Supplied material:
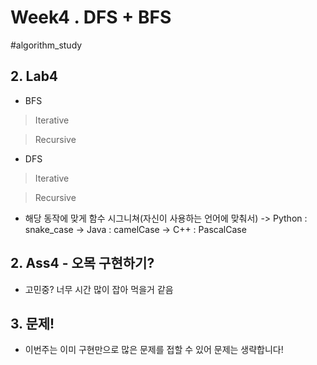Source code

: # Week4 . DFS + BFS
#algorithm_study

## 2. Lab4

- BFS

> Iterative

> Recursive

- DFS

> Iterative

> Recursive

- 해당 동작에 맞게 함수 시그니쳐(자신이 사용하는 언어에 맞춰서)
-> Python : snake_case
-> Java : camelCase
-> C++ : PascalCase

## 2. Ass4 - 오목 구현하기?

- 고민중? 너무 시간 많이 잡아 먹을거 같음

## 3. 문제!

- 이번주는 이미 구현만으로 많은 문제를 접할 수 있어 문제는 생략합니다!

---

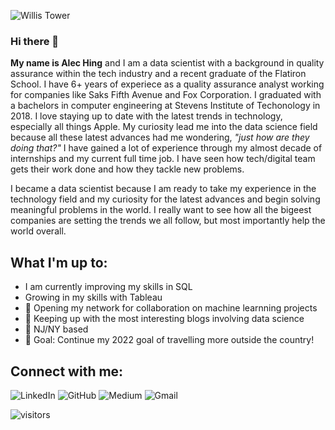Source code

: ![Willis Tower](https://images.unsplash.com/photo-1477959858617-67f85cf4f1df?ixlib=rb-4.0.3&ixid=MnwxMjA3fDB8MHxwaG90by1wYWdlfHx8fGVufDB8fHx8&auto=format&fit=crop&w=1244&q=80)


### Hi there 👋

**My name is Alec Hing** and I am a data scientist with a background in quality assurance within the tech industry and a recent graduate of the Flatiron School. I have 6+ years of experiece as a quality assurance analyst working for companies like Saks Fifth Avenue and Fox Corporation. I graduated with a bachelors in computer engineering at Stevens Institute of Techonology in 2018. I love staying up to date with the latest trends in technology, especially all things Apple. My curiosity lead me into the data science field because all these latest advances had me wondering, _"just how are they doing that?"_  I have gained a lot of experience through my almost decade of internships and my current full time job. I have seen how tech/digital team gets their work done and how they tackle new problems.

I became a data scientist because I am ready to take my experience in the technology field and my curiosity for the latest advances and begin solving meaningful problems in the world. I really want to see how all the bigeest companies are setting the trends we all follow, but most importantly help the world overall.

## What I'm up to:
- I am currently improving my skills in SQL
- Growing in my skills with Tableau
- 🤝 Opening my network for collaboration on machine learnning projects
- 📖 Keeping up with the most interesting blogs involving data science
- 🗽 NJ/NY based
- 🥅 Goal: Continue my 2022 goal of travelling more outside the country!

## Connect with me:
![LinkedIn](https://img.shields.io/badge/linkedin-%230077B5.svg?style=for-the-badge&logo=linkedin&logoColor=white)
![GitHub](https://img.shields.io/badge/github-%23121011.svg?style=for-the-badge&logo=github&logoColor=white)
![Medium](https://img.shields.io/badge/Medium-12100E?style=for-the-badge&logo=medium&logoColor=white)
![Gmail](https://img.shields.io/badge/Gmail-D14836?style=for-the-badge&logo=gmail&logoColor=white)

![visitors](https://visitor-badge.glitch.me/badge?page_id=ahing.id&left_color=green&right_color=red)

---

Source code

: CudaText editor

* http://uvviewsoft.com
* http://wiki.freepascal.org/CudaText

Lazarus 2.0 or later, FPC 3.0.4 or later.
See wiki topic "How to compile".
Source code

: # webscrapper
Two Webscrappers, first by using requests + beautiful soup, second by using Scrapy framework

Task to complete:
Pick out all lines from the data above in which the word "science" appears.

Reply to the exercise:
**My name is Alec Hing** and I am a data scientist with a background in quality assurance within the tech industry and a recent graduate of the Flatiron School. I have 6+ years of experiece as a quality assurance analyst working for companies like Saks Fifth Avenue and Fox Corporation. I graduated with a bachelors in computer engineering at Stevens Institute of Techonology in 2018. I love staying up to date with the latest trends in technology, especially all things Apple. My curiosity lead me into the data science field because all these latest advances had me wondering, _"just how are they doing that?"_  I have gained a lot of experience through my almost decade of internships and my current full time job. I have seen how tech/digital team gets their work done and how they tackle new problems.
- 📖 Keeping up with the most interesting blogs involving data science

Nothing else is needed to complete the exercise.